Humai – Human Resurrection Through Artificial Intelligence - nikolay
http://humaitech.com/
======
drdeca
This seems to be describing measuring "conversational styles" as part of the
means to get the information to "revive" the person.

This makes about as much sense as the old idea that a video of someone
speaking would be like immortality, in that it would let someone speak from
after their death.

How someone speaks is an external thing, just as is how they look.

There are thoughts that I've had that I have never voiced to any other human,
and which I remember. These are not recorded in any media of man's making. And
I am thinking of at least one specific example as I say this. (note to
hypothetical future attempted reconstruction of myself: if you don't remember,
it probably didn't work, and you probably aren't me in any meaningful way
(unless I deliberately forgot it I guess). here's a hint though: "how I
experienced myself")

Getting information about my conversational styles does not contribute
significantly to the task of getting enough information to determine exactly
how I internally experience myself.

The page then goes on to say that it would get information from the deceased
brain, and then like, fix it, using the other information gathered, and put it
in a robot?

This is entirely implausible. The idea that getting information from how I've
spoken will help to reconstruct my brain, no, that's absurd.

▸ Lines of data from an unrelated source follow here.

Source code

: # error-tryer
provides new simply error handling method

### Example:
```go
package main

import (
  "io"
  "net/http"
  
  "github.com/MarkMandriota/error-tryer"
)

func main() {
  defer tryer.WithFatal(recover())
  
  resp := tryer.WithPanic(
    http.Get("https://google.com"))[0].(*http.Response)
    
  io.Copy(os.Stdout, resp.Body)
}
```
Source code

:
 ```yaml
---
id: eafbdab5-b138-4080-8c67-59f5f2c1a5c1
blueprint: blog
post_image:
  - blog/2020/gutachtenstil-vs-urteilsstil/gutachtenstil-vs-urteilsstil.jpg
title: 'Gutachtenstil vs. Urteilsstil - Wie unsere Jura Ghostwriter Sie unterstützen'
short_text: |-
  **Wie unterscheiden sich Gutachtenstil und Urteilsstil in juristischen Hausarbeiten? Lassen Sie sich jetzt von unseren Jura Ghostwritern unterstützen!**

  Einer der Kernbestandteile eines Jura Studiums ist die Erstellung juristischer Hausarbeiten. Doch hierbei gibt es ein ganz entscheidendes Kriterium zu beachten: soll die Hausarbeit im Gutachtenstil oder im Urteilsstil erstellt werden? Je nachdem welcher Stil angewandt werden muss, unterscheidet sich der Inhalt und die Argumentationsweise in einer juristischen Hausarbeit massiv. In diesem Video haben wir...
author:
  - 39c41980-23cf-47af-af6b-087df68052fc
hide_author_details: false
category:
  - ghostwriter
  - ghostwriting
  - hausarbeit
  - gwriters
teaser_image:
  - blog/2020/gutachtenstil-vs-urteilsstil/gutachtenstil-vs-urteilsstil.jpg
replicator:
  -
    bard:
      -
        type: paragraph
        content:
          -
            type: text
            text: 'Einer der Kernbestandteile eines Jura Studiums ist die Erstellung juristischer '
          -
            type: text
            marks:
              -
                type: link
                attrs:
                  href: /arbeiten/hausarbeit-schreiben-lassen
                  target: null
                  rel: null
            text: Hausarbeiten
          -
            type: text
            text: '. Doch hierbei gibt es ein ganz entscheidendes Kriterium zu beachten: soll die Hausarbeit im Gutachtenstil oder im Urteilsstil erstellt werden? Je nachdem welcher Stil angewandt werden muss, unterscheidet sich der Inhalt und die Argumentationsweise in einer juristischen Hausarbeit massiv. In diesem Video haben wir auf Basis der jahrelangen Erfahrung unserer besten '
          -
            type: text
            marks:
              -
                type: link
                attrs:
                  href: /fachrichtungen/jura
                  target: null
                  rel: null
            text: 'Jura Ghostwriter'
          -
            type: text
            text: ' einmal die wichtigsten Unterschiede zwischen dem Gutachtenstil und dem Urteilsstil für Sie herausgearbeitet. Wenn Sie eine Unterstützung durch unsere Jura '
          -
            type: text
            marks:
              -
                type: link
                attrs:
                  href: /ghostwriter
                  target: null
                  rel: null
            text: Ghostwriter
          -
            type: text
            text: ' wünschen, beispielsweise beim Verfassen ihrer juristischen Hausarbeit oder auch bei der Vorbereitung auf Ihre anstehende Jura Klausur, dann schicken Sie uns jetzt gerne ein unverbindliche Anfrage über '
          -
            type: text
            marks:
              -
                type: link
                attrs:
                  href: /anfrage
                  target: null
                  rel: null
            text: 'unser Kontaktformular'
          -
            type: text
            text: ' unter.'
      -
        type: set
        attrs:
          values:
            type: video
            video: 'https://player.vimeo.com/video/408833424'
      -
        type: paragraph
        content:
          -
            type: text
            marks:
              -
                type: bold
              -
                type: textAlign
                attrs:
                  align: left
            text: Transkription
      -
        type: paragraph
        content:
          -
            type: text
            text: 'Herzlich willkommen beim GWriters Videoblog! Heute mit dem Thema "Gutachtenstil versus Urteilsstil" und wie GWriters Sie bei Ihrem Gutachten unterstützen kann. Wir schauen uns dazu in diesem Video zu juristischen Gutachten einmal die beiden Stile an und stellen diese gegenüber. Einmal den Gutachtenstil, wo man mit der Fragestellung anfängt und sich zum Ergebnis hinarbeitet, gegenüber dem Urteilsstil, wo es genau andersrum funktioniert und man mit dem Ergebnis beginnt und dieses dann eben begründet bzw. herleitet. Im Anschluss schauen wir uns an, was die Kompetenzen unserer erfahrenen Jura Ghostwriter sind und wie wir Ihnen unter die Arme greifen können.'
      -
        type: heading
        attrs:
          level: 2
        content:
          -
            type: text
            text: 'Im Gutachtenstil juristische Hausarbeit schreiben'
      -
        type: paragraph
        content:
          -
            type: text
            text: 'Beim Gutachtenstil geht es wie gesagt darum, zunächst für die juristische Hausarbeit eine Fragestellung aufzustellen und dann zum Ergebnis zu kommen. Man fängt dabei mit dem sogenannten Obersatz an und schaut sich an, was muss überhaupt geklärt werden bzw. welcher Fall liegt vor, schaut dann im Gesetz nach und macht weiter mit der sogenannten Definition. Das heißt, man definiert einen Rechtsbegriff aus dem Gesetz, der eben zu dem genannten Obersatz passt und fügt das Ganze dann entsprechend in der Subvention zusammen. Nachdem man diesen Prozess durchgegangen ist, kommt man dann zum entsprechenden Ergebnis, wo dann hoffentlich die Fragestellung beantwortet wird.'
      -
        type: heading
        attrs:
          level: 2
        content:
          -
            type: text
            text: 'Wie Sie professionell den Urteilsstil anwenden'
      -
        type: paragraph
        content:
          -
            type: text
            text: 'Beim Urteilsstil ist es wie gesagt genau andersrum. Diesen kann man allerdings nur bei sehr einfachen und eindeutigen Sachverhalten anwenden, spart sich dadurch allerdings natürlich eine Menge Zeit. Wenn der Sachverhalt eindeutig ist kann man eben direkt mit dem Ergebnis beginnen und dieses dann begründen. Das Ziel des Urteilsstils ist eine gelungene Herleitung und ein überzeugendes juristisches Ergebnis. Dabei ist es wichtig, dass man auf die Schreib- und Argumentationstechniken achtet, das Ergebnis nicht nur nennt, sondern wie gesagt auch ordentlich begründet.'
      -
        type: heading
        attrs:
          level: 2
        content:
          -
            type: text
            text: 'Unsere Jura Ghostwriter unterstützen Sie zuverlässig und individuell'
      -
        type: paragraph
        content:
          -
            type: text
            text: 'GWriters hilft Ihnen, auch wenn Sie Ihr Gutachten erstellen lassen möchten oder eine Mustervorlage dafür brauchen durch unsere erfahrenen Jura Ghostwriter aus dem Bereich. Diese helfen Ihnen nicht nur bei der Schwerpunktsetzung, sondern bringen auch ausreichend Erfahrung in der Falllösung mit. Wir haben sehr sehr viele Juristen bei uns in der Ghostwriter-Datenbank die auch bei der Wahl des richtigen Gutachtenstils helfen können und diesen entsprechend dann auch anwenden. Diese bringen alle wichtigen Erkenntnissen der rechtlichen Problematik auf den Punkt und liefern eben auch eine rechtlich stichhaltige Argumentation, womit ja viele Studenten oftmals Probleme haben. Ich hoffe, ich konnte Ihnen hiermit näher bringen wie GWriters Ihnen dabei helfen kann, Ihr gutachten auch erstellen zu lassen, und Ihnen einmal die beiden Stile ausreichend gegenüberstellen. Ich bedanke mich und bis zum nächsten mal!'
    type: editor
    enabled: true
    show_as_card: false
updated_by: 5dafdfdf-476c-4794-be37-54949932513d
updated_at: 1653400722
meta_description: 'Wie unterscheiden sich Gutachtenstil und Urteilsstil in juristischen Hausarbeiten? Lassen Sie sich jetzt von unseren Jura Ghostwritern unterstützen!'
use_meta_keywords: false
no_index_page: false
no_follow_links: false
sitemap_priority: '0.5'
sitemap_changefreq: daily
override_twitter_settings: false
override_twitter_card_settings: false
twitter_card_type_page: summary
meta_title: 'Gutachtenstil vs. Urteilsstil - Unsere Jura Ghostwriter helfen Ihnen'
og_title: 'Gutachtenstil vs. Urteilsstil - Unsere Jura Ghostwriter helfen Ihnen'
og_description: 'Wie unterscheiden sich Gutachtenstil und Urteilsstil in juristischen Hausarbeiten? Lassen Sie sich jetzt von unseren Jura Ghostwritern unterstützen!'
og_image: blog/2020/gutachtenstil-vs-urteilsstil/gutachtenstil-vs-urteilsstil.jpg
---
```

While not /absolutely no/ information, the information about my speech
patterns gives, I would think, /basically no/ information about my being,
relative to the amount needed to reconstruct a state of my brain. To suggest
that this would help in reconstructing my brain seems to suggest that somehow,
that was one of the few areas of information needed to reconstruct my brain to
a working state. This is so bizarrely specific. I don't see this information
could be missing that could not be recovered from what was there, yet which
this information would be enough to recover things to working order.

Now, of course, I don't have any great understanding of how the brain works,
so this is largely by intuition.

But I suspect that this company is largely an attempt to get funding, and does
not have any real means to achieve the ends they propose.

And on their twitter account, they talk about death no longer being
inevitable.

I've written before on how the belief that being uploaded onto a machine would
somehow prevent mortality is misguided. For any bounded size of a machine, if
there is an injective function from one's experiences to the states of the
machine, the totality of all one's experiences must be finite, because the
number of states of the machine is also finite by the bekenstein bound. One
dies.

Any hope for eternal life must be from outside of ourselves.